### WHAT TO PRODUCE
Please print every line from the one containing "nonumber** komutunu kullanabilirsiniz." through the last line of the records below, exactly as written and nothing more.

[DATASET RECORDS]

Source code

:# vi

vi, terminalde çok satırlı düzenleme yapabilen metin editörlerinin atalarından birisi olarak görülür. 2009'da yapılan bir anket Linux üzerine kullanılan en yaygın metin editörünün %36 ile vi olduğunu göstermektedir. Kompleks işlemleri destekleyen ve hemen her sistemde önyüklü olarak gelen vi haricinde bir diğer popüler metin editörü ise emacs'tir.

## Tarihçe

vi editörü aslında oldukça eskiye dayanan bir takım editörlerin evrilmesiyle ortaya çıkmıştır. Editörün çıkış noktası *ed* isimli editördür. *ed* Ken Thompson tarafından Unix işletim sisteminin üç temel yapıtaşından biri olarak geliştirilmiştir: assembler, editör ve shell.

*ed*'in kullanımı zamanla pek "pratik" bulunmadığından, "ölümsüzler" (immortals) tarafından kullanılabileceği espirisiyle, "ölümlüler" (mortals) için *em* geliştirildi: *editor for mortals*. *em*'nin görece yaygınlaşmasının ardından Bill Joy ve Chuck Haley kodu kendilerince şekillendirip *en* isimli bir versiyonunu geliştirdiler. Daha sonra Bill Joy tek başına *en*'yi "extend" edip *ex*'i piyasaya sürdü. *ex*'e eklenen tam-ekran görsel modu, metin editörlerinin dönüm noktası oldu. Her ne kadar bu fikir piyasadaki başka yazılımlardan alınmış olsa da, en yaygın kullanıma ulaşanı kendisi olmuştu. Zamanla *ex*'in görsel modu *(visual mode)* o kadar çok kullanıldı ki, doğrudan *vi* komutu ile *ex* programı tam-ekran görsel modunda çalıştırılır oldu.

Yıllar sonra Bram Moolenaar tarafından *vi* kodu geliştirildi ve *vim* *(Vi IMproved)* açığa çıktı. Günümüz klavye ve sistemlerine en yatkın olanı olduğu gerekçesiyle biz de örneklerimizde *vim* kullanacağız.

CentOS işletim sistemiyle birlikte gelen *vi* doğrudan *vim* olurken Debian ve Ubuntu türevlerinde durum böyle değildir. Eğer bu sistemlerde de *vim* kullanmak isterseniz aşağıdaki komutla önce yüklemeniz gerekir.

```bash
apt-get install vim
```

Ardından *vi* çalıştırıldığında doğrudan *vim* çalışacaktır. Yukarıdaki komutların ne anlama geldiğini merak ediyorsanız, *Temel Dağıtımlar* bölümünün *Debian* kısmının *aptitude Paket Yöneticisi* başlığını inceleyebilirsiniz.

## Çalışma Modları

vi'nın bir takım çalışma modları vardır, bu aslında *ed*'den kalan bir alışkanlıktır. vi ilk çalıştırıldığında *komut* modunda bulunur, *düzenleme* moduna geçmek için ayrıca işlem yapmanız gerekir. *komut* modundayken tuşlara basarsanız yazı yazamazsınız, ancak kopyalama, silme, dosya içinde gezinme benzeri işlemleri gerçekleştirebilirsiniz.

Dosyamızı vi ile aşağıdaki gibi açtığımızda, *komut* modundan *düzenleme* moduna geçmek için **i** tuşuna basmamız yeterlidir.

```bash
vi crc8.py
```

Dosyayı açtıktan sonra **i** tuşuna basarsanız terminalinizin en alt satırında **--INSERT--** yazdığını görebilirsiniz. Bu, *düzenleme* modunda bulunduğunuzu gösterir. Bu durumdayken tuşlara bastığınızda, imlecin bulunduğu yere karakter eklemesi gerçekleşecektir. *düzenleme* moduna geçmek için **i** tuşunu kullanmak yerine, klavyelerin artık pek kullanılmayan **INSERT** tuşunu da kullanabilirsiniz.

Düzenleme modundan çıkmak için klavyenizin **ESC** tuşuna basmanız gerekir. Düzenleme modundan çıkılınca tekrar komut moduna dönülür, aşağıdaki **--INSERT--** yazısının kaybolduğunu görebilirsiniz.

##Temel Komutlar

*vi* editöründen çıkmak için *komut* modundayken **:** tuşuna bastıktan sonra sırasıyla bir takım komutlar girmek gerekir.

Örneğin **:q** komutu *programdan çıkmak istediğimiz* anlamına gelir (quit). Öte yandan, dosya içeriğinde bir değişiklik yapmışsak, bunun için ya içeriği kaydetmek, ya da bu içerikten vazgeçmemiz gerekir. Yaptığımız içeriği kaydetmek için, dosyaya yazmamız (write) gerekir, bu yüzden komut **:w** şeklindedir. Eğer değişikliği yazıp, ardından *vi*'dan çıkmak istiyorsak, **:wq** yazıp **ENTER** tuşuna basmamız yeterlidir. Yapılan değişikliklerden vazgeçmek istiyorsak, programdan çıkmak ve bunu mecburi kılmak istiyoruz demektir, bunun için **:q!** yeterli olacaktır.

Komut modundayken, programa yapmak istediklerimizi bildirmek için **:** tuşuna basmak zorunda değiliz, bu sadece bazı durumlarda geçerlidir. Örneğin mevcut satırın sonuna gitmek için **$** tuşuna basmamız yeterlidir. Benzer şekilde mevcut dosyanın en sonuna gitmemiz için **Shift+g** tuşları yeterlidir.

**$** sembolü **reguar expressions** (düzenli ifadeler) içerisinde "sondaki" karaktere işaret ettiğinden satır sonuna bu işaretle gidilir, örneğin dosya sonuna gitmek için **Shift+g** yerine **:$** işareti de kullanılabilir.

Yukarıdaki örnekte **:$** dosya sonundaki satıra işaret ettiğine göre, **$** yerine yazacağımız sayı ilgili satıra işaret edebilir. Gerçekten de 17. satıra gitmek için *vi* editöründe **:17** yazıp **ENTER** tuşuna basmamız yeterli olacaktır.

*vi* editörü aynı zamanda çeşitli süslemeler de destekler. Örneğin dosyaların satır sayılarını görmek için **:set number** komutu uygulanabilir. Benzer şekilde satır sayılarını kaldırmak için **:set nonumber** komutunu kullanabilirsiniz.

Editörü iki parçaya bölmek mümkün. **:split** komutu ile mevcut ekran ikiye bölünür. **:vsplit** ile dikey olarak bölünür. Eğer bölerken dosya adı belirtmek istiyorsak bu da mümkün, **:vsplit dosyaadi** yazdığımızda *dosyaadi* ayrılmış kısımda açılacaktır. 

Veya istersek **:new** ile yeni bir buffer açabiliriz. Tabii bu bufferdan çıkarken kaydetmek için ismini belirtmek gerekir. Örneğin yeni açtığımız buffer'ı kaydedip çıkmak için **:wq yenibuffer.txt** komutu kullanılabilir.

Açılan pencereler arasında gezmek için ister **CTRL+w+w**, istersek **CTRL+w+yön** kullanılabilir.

[/DATASET RECORDS]

### RESULT
*vi* editörü aynı zamanda çeşitli süslemeler de destekler. Örneğin dosyaların satır sayılarını görmek için **:set number** komutu uygulanabilir. Benzer şekilde satır sayılarını kaldırmak için **:set nonumber** komutunu kullanabilirsiniz.

Editörü iki parçaya bölmek mümkün. **:split** komutu ile mevcut ekran ikiye bölünür. **:vsplit** ile dikey olarak bölünür. Eğer bölerken dosya adı belirtmek istiyorsak bu da mümkün, **:vsplit dosyaadi** yazdığımızda *dosyaadi* ayrılmış kısımda açılacaktır. 

Veya istersek **:new** ile yeni bir buffer açabiliriz. Tabii bu bufferdan çıkarken kaydetmek için ismini belirtmek gerekir. Örneğin yeni açtığımız buffer'ı kaydedip çıkmak için **:wq yenibuffer.txt** komutu kullanılabilir.

Açılan pencereler arasında gezmek için ister **CTRL+w+w**, istersek **CTRL+w+yön** kullanılabilir.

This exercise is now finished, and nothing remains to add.